I am just walking by his house with my beautiful labradoodle, earbuds in, enjoying the unseasonable sun and warmth, when he stops me with what seemed like a quick hello. I wave, take my earbuds out, and walk closer for a bit of a chat. I casually comment on his Christmas lights and ask about his wife who is still living at his other home, seeing if she’s been convinced to join him in this new, albeit smaller set up.
He stops dead in his tracks and says she’s divorcing him after 50 years…divorcing him after having a brain aneurysm over seven years ago, leaving her entirely dependent on his care…divorcing him while he lets her keep the dog, the larger home with acres of lush grounds he enjoys farming, the car he just bought her…and his heart. Yes, he calls her an “absolute angel” today.
He knows she is not capable of thinking straight. He knows she cannot care for herself so he has been checking in on her. He knows that she probably has less than a year to live, and everything settled in divorce court will go to his daughter, allowing him to partake in his old home and his farming acres before the divorce is probably final in September.
My neighbor talks of embarrassment. He talks of all of his church friends knowing he has taken good care of her all of these years and being supportive, although it’s hard for him to face them now. He explains how, when he was served the papers, he went into a full blown anxiety attack and was left a motionless mess in the new home he bought them while he waited for his old friend to come check his heart. He motions to his chest, showing me where his friend beat on his ribs, thinking he was having a heart attack and trying to get him to respond after finding him on the hardwood floor. He says he will get through this.
I just stand there, listening, telling him I am shocked so I can only imagine how he must feel. I let him know that I acknowledge that this is a Big Pain, one of those things that stays with you forever. I comment that these things, when we get through them, change us forever, don’t they? I encourage him to get another dog so he is not so lonely and he says, “Well, only if it is a puppy, so I can train him to obey me,” as he launches into another story about his dog he no longer sees.

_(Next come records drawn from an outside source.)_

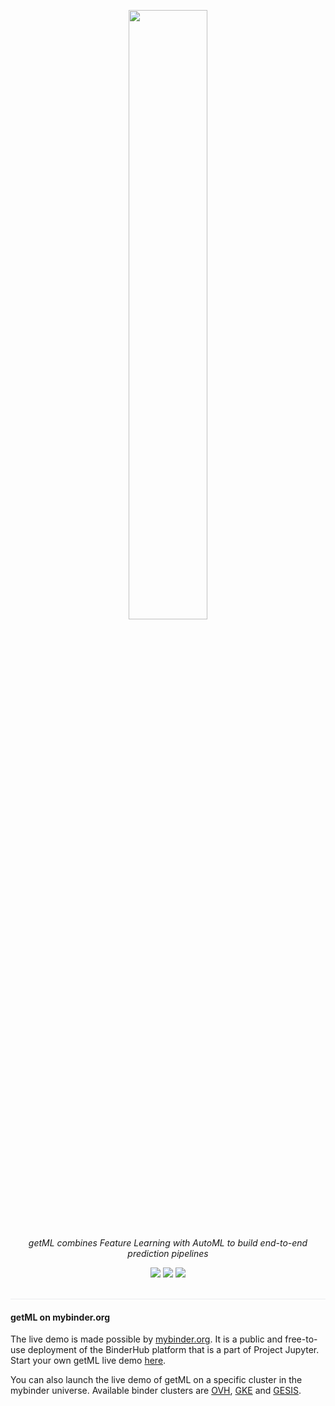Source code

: <p align="center" style="text-align: center;">
    <img width="400" style="width: 50% !important; max-width: 400px;" src="https://static.getml.com/logo/logo-main.png" />
</p>

<p align="center" style="text-align: center;">
    <i>getML combines Feature Learning with AutoML to build end-to-end prediction pipelines</i>
</p>

<p align="center" style="text-align: center;">
        <a href="https://binder.mybinder.ovh/v2/gh/getml/getml-demo/master?urlpath=lab" target="_blank" alt="mybinder.org">
        <!-- <a href="https://mybinder.org/v2/gh/getml/getml-demo/master?urlpath=lab" target="_blank" alt="mybinder.org"> -->
        <img src="https://mybinder.org/badge_logo.svg" /></a>
        <a href="https://go.getml.com/meetings/alexander-uhlig/call" target="_blank">
        <img src="https://img.shields.io/badge/schedule-a_meeting-blueviolet.svg" /></a>
        <a href="mailto:contact@getml.com" target="_blank">
        <img src="https://img.shields.io/badge/contact-us_by_mail-orange.svg" /></a>
</p>


<br>
<span style="display: block; border-bottom: 1px solid #eaecef;"></span>

#### getML on mybinder.org

The live demo is made possible by [mybinder.org](https://mybinder.readthedocs.io/en/latest/about.html). It is a public and free-to-use deployment of the BinderHub platform that is a part of Project Jupyter. Start your own getML live demo [here](https://mybinder.org/v2/gh/getml/getml-demo/master?urlpath=lab).

You can also launch the live demo of getML on a specific cluster in the mybinder universe. Available binder clusters are
[OVH](https://binder.mybinder.ovh/v2/gh/getml/getml-demo/master?urlpath=lab),
[GKE](https://gke.mybinder.org/v2/gh/getml/getml-demo/master?urlpath=lab) and
[GESIS](https://notebooks.gesis.org/binder/v2/gh/getml/getml-demo/master?urlpath=lab).
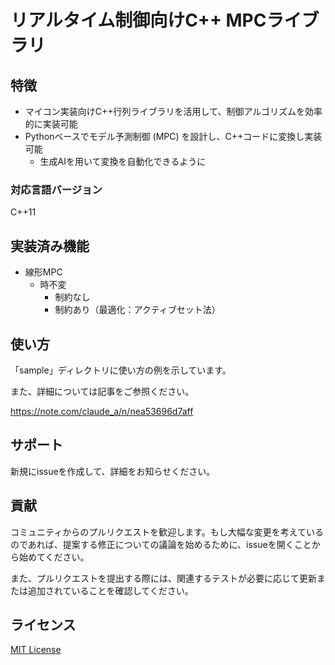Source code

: # リアルタイム制御向けC++ MPCライブラリ

## 特徴

- マイコン実装向けC++行列ライブラリを活用して、制御アルゴリズムを効率的に実装可能
- Pythonベースでモデル予測制御 (MPC) を設計し、C++コードに変換し実装可能
  - 生成AIを用いて変換を自動化できるように

### 対応言語バージョン

C++11

## 実装済み機能

- 線形MPC
  - 時不変
    - 制約なし
    - 制約あり（最適化：アクティブセット法）

## 使い方

「sample」ディレクトリに使い方の例を示しています。

また、詳細については記事をご参照ください。

https://note.com/claude_a/n/nea53696d7aff

## サポート

新規にissueを作成して、詳細をお知らせください。

## 貢献

コミュニティからのプルリクエストを歓迎します。もし大幅な変更を考えているのであれば、提案する修正についての議論を始めるために、issueを開くことから始めてください。

また、プルリクエストを提出する際には、関連するテストが必要に応じて更新または追加されていることを確認してください。

## ライセンス

[MIT License](./LICENSE.txt)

So, tonight, I think….should I get him a puppy for Christmas???!!!
So sad. A puppy is a great idea. Glad there is a lovely girl with a big heart like you roaming the neighborhood. Xo
I love the descriptor of me just roaming the neighborhood! Classic! Big smiles.
Oh, your poor neighbor. That is just heartbreaking!
It really is just the worst, right? Makes me thankful tonight for all I have in this moment.
This just broke my heart. I cannot even begin to imagine.
Ahhhh. I feel like a dog heals so much. Although I don’t know if he would relish the responsibility… What if he doesn’t want it? Am I just being overly practical and was it a rhetorical question?! I feel so bad for him. Glad you were there to talk. X
No! Our minds think alike. I would love to get him one but it’s a big responsibility to just give someone you don’t know that well. I feel bad for him too. Maybe dinners over would be a safer bet!
Yes! Dinner is definitely the way forward. I’d feel worried about assigning responsibility to a living, breathing dependent being without full consent… even though we did get a cat for my mum once after her other cat died – we were prepared to take responsibility and look after it if she didn’t want it! (She did. Most spoiled cat ever!)
Wow, you must really have a way:-) That’s pretty admirable.
Poor guy – no wonder he’s heartbroken. That’s an awful lot for a person to have to take.
I know, I just feel so bad for him, but luckily he is next door so I can keep an eye on him and his heart. 🙂 Makes me really thankful for not being lonely in my life right now.